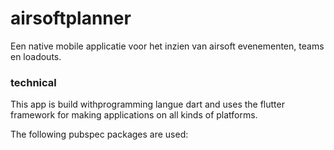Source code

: # airsoftplanner

Een native mobile applicatie voor het inzien van airsoft evenementen, teams en loadouts.

### technical

This app is build withprogramming langue dart and uses the flutter framework for making applications on all kinds of platforms.

The following pubspec packages are used:


 

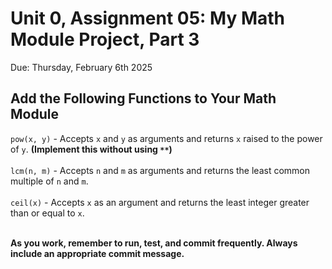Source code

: # Unit 0, Assignment 05: My Math Module Project, Part 3
Due: Thursday, February 6th 2025

## Add the Following Functions to Your Math Module

`pow(x, y)` - Accepts `x` and `y` as arguments and returns `x` raised to the power of `y`.  **(Implement this without using `**`)**<br><br>
`lcm(n, m)` - Accepts `n` and `m` as arguments and returns the least common multiple of `n` and `m`.<br><br> 
`ceil(x)` - Accepts `x` as an argument and returns the least integer greater than or equal to `x`.<br><br>

**As you work, remember to run, test, and commit frequently.  Always include an appropriate commit message.**
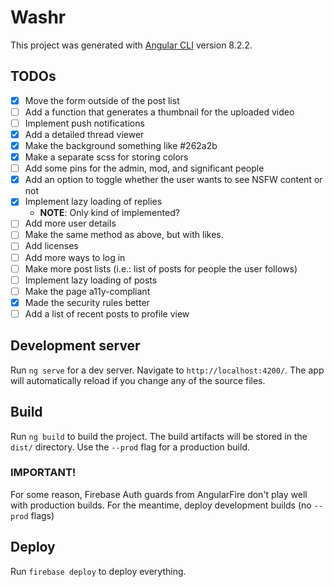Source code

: # Washr

This project was generated with [Angular CLI](https://github.com/angular/angular-cli) version 8.2.2.

## TODOs

- [x] Move the form outside of the post list
- [ ] Add a function that generates a thumbnail for the uploaded video
- [ ] Implement push notifications
- [x] Add a detailed thread viewer
- [x] Make the background something like #262a2b
- [x] Make a separate scss for storing colors
- [ ] Add some pins for the admin, mod, and significant people
- [x] Add an option to toggle whether the user wants to see NSFW content or not
- [x] Implement lazy loading of replies
  - **NOTE**: Only kind of implemented?
- [ ] Add more user details
- [ ] Make the same method as above, but with likes.
- [ ] Add licenses
- [ ] Add more ways to log in
- [ ] Make more post lists (i.e.: list of posts for people the user follows)
- [ ] Implement lazy loading of posts
- [ ] Make the page a11y-compliant
- [x] Made the security rules better
- [ ] Add a list of recent posts to profile view

## Development server

Run `ng serve` for a dev server. Navigate to `http://localhost:4200/`. The app will automatically reload if you change any of the source files.

## Build

Run `ng build` to build the project. The build artifacts will be stored in the `dist/` directory. Use the `--prod` flag for a production build.

### IMPORTANT!

For some reason, Firebase Auth guards from AngularFire don't play well with production builds. For the meantime, deploy development builds (no `--prod` flags)

## Deploy

Run `firebase deploy` to deploy everything.
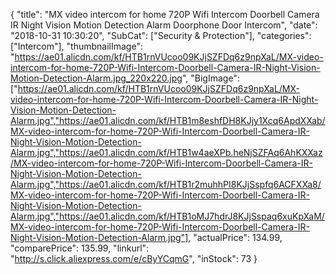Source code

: {
	"title": "MX video intercom for home 720P Wifi Intercom Doorbell Camera IR Night Vision Motion Detection Alarm Doorphone Door Intercom",
	"date": "2018-10-31 10:30:20",
	"SubCat": ["Security & Protection"],
	"categories": ["Intercom"],
	"thumbnailImage": "https://ae01.alicdn.com/kf/HTB1rnVUcoo09KJjSZFDq6z9npXaL/MX-video-intercom-for-home-720P-Wifi-Intercom-Doorbell-Camera-IR-Night-Vision-Motion-Detection-Alarm.jpg_220x220.jpg",
	"BigImage": ["https://ae01.alicdn.com/kf/HTB1rnVUcoo09KJjSZFDq6z9npXaL/MX-video-intercom-for-home-720P-Wifi-Intercom-Doorbell-Camera-IR-Night-Vision-Motion-Detection-Alarm.jpg","https://ae01.alicdn.com/kf/HTB1m8eshfDH8KJjy1Xcq6ApdXXab/MX-video-intercom-for-home-720P-Wifi-Intercom-Doorbell-Camera-IR-Night-Vision-Motion-Detection-Alarm.jpg","https://ae01.alicdn.com/kf/HTB1w4aeXPb.heNjSZFAq6AhKXXaz/MX-video-intercom-for-home-720P-Wifi-Intercom-Doorbell-Camera-IR-Night-Vision-Motion-Detection-Alarm.jpg","https://ae01.alicdn.com/kf/HTB1r2muhhPI8KJjSspfq6ACFXXa8/MX-video-intercom-for-home-720P-Wifi-Intercom-Doorbell-Camera-IR-Night-Vision-Motion-Detection-Alarm.jpg","https://ae01.alicdn.com/kf/HTB1oMJ7hdrJ8KJjSspaq6xuKpXaM/MX-video-intercom-for-home-720P-Wifi-Intercom-Doorbell-Camera-IR-Night-Vision-Motion-Detection-Alarm.jpg"],
	"actualPrice": 134.99,
	"comparePrice": 135.99,
	"linkurl": "http://s.click.aliexpress.com/e/cByYCqmG",
	"inStock": 73
}

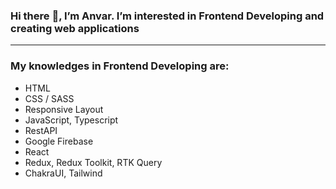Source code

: ### Hi there :wave:, I’m Anvar. I’m interested in Frontend Developing and creating web applications
----
### My knowledges in Frontend Developing are:  
- HTML
- CSS / SASS
- Responsive Layout
- JavaScript, Typescript
- RestAPI
- Google Firebase
- React
- Redux, Redux Toolkit, RTK Query
- ChakraUI, Tailwind
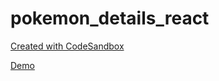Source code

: # pokemon_details_react

<a href="https://codesandbox.io/s/github/agarwalmohit43/pokemon_details_react/tree/main/">Created with CodeSandbox</a>

<a href="https://dw78nd.csb.app/">Demo</a>
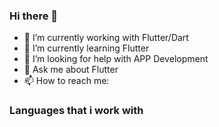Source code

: ### Hi there 👋

- 🔭 I’m currently working with Flutter/Dart
- 🌱 I’m currently learning Flutter
- 🤔 I’m looking for help with APP Development
- 💬 Ask me about Flutter
- 📫 How to reach me: 

### Languages that i work with 
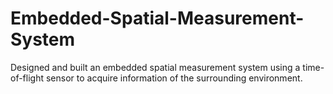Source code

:# Embedded-Spatial-Measurement-System
Designed and built an embedded spatial measurement system using a time-of-flight sensor to acquire information of the surrounding environment. 
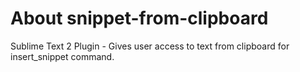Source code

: About snippet-from-clipboard
============================
Sublime Text 2 Plugin - Gives user access to text from clipboard for insert_snippet command.
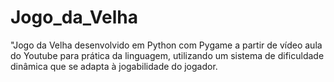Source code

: # Jogo_da_Velha
"Jogo da Velha desenvolvido em Python com Pygame a partir de vídeo aula do Youtube para prática da linguagem, utilizando um sistema de dificuldade dinâmica que se adapta à jogabilidade do jogador. 
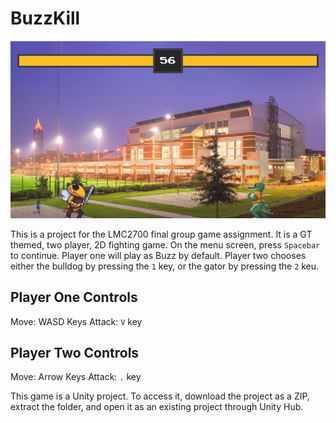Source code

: # BuzzKill

![Game Image](readme.png)

This is a project for the LMC2700 final group game assignment. It is a GT themed, two player, 2D fighting game. On the menu screen, press `Spacebar` to continue. Player one will play as Buzz by default. Player two chooses either the bulldog by pressing the `1` key, or the gator by pressing the `2` keu. 

## Player One Controls
Move: WASD Keys
Attack: `V` key

## Player Two Controls
Move: Arrow Keys
Attack: `.` key

This game is a Unity project. To access it, download the project as a ZIP, extract the folder, and open it as an existing project through Unity Hub.
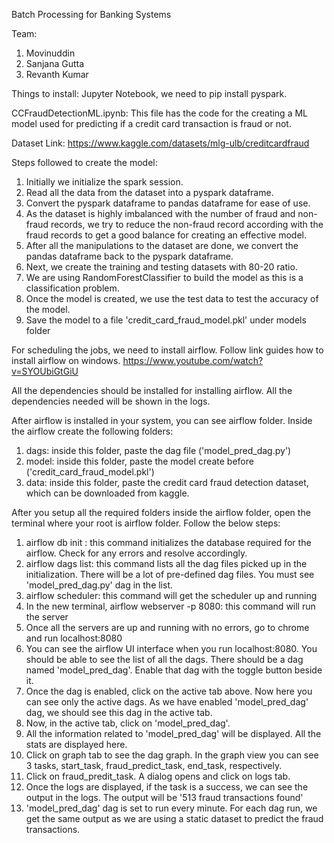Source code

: Batch Processing for Banking Systems

Team:
1. Movinuddin
2. Sanjana Gutta
3. Revanth Kumar

Things to install: Jupyter Notebook, we need to pip install pyspark.

CCFraudDetectionML.ipynb:
This file has the code for the creating a ML model used for predicting if a credit card transaction is fraud or not.

Dataset Link: https://www.kaggle.com/datasets/mlg-ulb/creditcardfraud

Steps followed to create the model:

1. Initially we initialize the spark session.
2. Read all the data from the dataset into a pyspark dataframe.
3. Convert the pyspark dataframe to pandas dataframe for ease of use.
4. As the dataset is highly imbalanced with the number of fraud and non-fraud records, we try to reduce the non-fraud record according with the fraud records to get a good balance for creating an effective model.
5. After all the manipulations to the dataset are done, we convert the pandas dataframe back to the pyspark dataframe.
6. Next, we create the training and testing datasets with 80-20 ratio.
7. We are using RandomForestClassifier to build the model as this is a classification problem.
8. Once the model is created, we use the test data to test the accuracy of the model.
9. Save the model to a file 'credit_card_fraud_model.pkl' under models folder

For scheduling the jobs, we need to install airflow. Follow link guides how to install airflow on windows.
https://www.youtube.com/watch?v=SYOUbiGtGiU

All the dependencies should be installed for installing airflow. All the dependencies needed will be shown in the logs.

After airflow is installed in your system, you can see airflow folder. Inside the airflow create the following folders:
1. dags: inside this folder, paste the dag file ('model_pred_dag.py')
2. model: inside this folder, paste the model create before ('credit_card_fraud_model.pkl')
3. data: inside this folder, paste the credit card fraud detection dataset, which can be downloaded from kaggle.

After you setup all the required folders inside the airflow folder, open the terminal where your root is airflow folder. Follow the below steps:
1. airflow db init : this command initializes the database required for the airflow. Check for any errors and resolve accordingly.
2. airflow dags list: this command lists all the dag files picked up in the initialization. There will be a lot of pre-defined dag files. You must see 'model_pred_dag.py' dag in the list.
3. airflow scheduler: this command will get the scheduler up and running
4. In the new terminal, airflow webserver -p 8080: this command will run the server
5. Once all the servers are up and running with no errors, go to chrome and run localhost:8080
6. You can see the airflow UI interface when you run localhost:8080. You should be able to see the list of all the dags. There should be a dag named 'model_pred_dag'. Enable that dag with the toggle button beside it.
7. Once the dag is enabled, click on the active tab above. Now here you can see only the active dags. As we have enabled 'model_pred_dag' dag, we should see this dag in the active tab.
8. Now, in the active tab, click on 'model_pred_dag'.
9. All the information related to 'model_pred_dag' will be displayed. All the stats are displayed here.
10. Click on graph tab to see the dag graph. In the graph view you can see 3 tasks, start_task, fraud_predict_task, end_task, respectively.
11. Click on fraud_predit_task. A dialog opens and click on logs tab.
12. Once the logs are displayed, if the task is a success, we can see the output in the logs. The output will be '513 fraud transactions found'
13. 'model_pred_dag' dag is set to run every minute. For each dag run, we get the same output as we are using a static dataset to predict the fraud transactions.









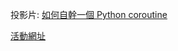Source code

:投影片: [如何自幹一個 Python coroutine](https://speakerdeck.com/chairco/ru-he-zi-gan-ge-python-coroutine)

[活動網址](https://www.meetup.com/Kaohsiung-Python-Meetup/events/251634923/)
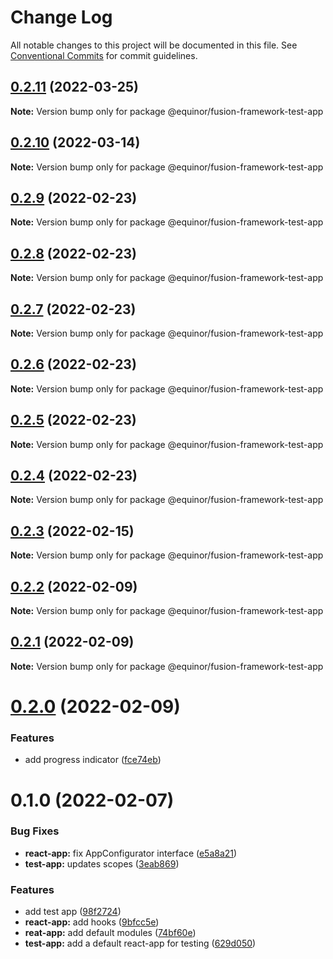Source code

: # Change Log

All notable changes to this project will be documented in this file.
See [Conventional Commits](https://conventionalcommits.org) for commit guidelines.

## [0.2.11](https://github.com/equinor/fusion-framework/compare/@equinor/fusion-framework-test-app@0.2.10...@equinor/fusion-framework-test-app@0.2.11) (2022-03-25)

**Note:** Version bump only for package @equinor/fusion-framework-test-app





## [0.2.10](https://github.com/equinor/fusion-framework/compare/@equinor/fusion-framework-test-app@0.2.9...@equinor/fusion-framework-test-app@0.2.10) (2022-03-14)

**Note:** Version bump only for package @equinor/fusion-framework-test-app





## [0.2.9](https://github.com/equinor/fusion-framework/compare/@equinor/fusion-framework-test-app@0.2.8...@equinor/fusion-framework-test-app@0.2.9) (2022-02-23)

**Note:** Version bump only for package @equinor/fusion-framework-test-app





## [0.2.8](https://github.com/equinor/fusion-framework/compare/@equinor/fusion-framework-test-app@0.2.7...@equinor/fusion-framework-test-app@0.2.8) (2022-02-23)

**Note:** Version bump only for package @equinor/fusion-framework-test-app





## [0.2.7](https://github.com/equinor/fusion-framework/compare/@equinor/fusion-framework-test-app@0.2.6...@equinor/fusion-framework-test-app@0.2.7) (2022-02-23)

**Note:** Version bump only for package @equinor/fusion-framework-test-app





## [0.2.6](https://github.com/equinor/fusion-framework/compare/@equinor/fusion-framework-test-app@0.2.5...@equinor/fusion-framework-test-app@0.2.6) (2022-02-23)

**Note:** Version bump only for package @equinor/fusion-framework-test-app





## [0.2.5](https://github.com/equinor/fusion-framework/compare/@equinor/fusion-framework-test-app@0.2.4...@equinor/fusion-framework-test-app@0.2.5) (2022-02-23)

**Note:** Version bump only for package @equinor/fusion-framework-test-app





## [0.2.4](https://github.com/equinor/fusion-framework/compare/@equinor/fusion-framework-test-app@0.2.3...@equinor/fusion-framework-test-app@0.2.4) (2022-02-23)

**Note:** Version bump only for package @equinor/fusion-framework-test-app





## [0.2.3](https://github.com/equinor/fusion-framework/compare/@equinor/fusion-framework-test-app@0.2.2...@equinor/fusion-framework-test-app@0.2.3) (2022-02-15)

**Note:** Version bump only for package @equinor/fusion-framework-test-app





## [0.2.2](https://github.com/equinor/fusion-framework/compare/@equinor/fusion-framework-test-app@0.2.1...@equinor/fusion-framework-test-app@0.2.2) (2022-02-09)

**Note:** Version bump only for package @equinor/fusion-framework-test-app





## [0.2.1](https://github.com/equinor/fusion-framework/compare/@equinor/fusion-framework-test-app@0.2.0...@equinor/fusion-framework-test-app@0.2.1) (2022-02-09)

**Note:** Version bump only for package @equinor/fusion-framework-test-app





# [0.2.0](https://github.com/equinor/fusion-framework/compare/@equinor/fusion-framework-test-app@0.1.0...@equinor/fusion-framework-test-app@0.2.0) (2022-02-09)


### Features

* add progress indicator ([fce74eb](https://github.com/equinor/fusion-framework/commit/fce74ebceef39da1e4d2f82667adc68b6a7c5489))





# 0.1.0 (2022-02-07)


### Bug Fixes

* **react-app:** fix AppConfigurator interface ([e5a8a21](https://github.com/equinor/fusion-framework/commit/e5a8a21ff6a558876e3db9a2596e891d9abea0cd))
* **test-app:** updates scopes ([3eab869](https://github.com/equinor/fusion-framework/commit/3eab86919a410e223bbda780f75e5d1f5c141046))


### Features

* add test app ([98f2724](https://github.com/equinor/fusion-framework/commit/98f2724f048af96acf839cc63117c70aad4ac5d7))
* **react-app:** add hooks ([9bfcc5e](https://github.com/equinor/fusion-framework/commit/9bfcc5ebd721b19232e7896cee037637c716f09a))
* **reat-app:** add default modules ([74bf60e](https://github.com/equinor/fusion-framework/commit/74bf60ec07ea9573901d4160de5d4252e6e9c167))
* **test-app:** add a default react-app for testing ([629d050](https://github.com/equinor/fusion-framework/commit/629d05064a7d8bccfc70cd0d101d308d98297488))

WHAT TO WORK ON: Every line in the listing that holds "folders" belongs in the answer.

SOLUTION:
After airflow is installed in your system, you can see airflow folder. Inside the airflow create the following folders:
After you setup all the required folders inside the airflow folder, open the terminal where your root is airflow folder. Follow the below steps:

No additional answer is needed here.